Le travail peut être très pénible. J'ai recruté Farris Page PhD, une spécialiste du développement de l'enfant noir à la retraite qui a consacré sa carrière à aider les enfants pauvres, et Rebecca Schwartz PhD, une psychanalyste pour enfants blancs, pour être des consultants supplémentaires à mesure que le groupe de mentors grandissait. Nous, les consultants, nous rencontrons suite à notre rencontre avec les mentors, et cette rencontre a été inestimable. Parler avec les autres consultants m'aide à gérer ce qui peut être un assaut de souffrance écrasant, qui peut bloquer ma capacité à penser clairement, par exemple, un enfant qui a peur de se rendre à l'école à pied parce que son oncle a été tué à un croisement le long de cette marche. Le sentiment d'impuissance à changer les systèmes scolaires injustes, la violence communautaire et les difficultés familiales peut être difficile à supporter. Lorsque nous, les consultants, partageons ces sentiments, je constate que ma capacité à m'identifier et à penser à la fois aux enfants et aux mentors est restaurée dans une certaine mesure.

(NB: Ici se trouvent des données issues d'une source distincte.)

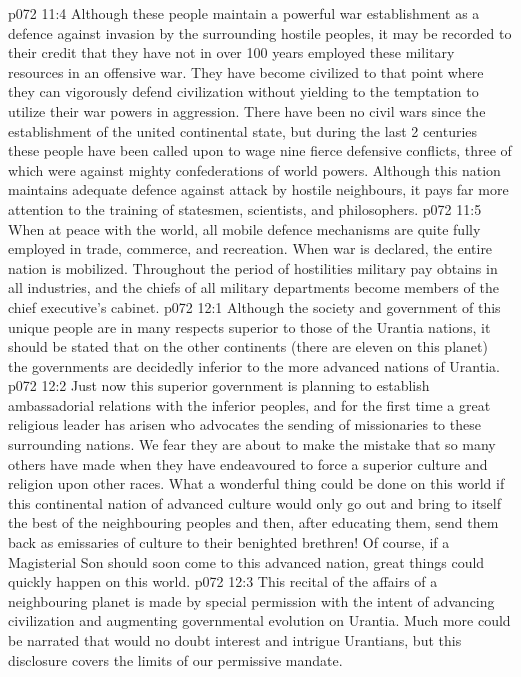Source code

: \vs p072 11:4 \pc Although these people maintain a powerful war establishment as a defence against invasion by the surrounding hostile peoples, it may be recorded to their credit that they have not in over 100 years employed these military resources in an offensive war. They have become civilized to that point where they can vigorously defend civilization without yielding to the temptation to utilize their war powers in aggression. There have been no civil wars since the establishment of the united continental state, but during the last 2 centuries these people have been called upon to wage nine fierce defensive conflicts, three of which were against mighty confederations of world powers. Although this nation maintains adequate defence against attack by hostile neighbours, it pays far more attention to the training of statesmen, scientists, and philosophers.
\vs p072 11:5 When at peace with the world, all mobile defence mechanisms are quite fully employed in trade, commerce, and recreation. When war is declared, the entire nation is mobilized. Throughout the period of hostilities military pay obtains in all industries, and the chiefs of all military departments become members of the chief executive’s cabinet.
\vs p072 12:1 Although the society and government of this unique people are in many respects superior to those of the Urantia nations, it should be stated that on the other continents (there are eleven on this planet) the governments are decidedly inferior to the more advanced nations of Urantia.
\vs p072 12:2 Just now this superior government is planning to establish ambassadorial relations with the inferior peoples, and for the first time a great religious leader has arisen who advocates the sending of missionaries to these surrounding nations. We fear they are about to make the mistake that so many others have made when they have endeavoured to force a superior culture and religion upon other races. What a wonderful thing could be done on this world if this continental nation of advanced culture would only go out and bring to itself the best of the neighbouring peoples and then, after educating them, send them back as emissaries of culture to their benighted brethren! Of course, if a Magisterial Son should soon come to this advanced nation, great things could quickly happen on this world.
\vs p072 12:3 \pc This recital of the affairs of a neighbouring planet is made by special permission with the intent of advancing civilization and augmenting governmental evolution on Urantia. Much more could be narrated that would no doubt interest and intrigue Urantians, but this disclosure covers the limits of our permissive mandate.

Certaines des expériences raciales des mentors et des enfants ne sont pas mon expérience vécue, et avoir un consultant noir aide les mentors à parler plus librement de leurs réactions, par exemple, au meurtre de George Floyd. 

Face à la détresse des enfants, les mentors les rassurent souvent ; certains ont décrit la difficulté à faire face à la douleur que leurs enfants endurent. J'ai découvert que ma reconnaissance des sentiments des mentors aide les mentors à aborder la vie intérieure des enfants. Je dis aux mentors que tout comportement troublé est une tentative de résoudre une situation interne qui a besoin d'être contenue et représentée. Dans les situations de violence domestique, les pressions de l'extérieur pour garder des secrets, et les pressions de l'intérieur, lorsque les enfants se sentent dépassés, perturbent le développement de la fonction alpha, la capacité de connaître et de représenter leur expérience. J'ai discuté avec Clara de la question de savoir comment permettre à Tori d'exprimer sa situation intérieure en toute sécurité. Clara craignait que parler de violence avec Tori ne la bouleverse, et nous avons discuté des moyens d'atténuer et de déplacer les événements traumatisants afin de les mettre en scène. 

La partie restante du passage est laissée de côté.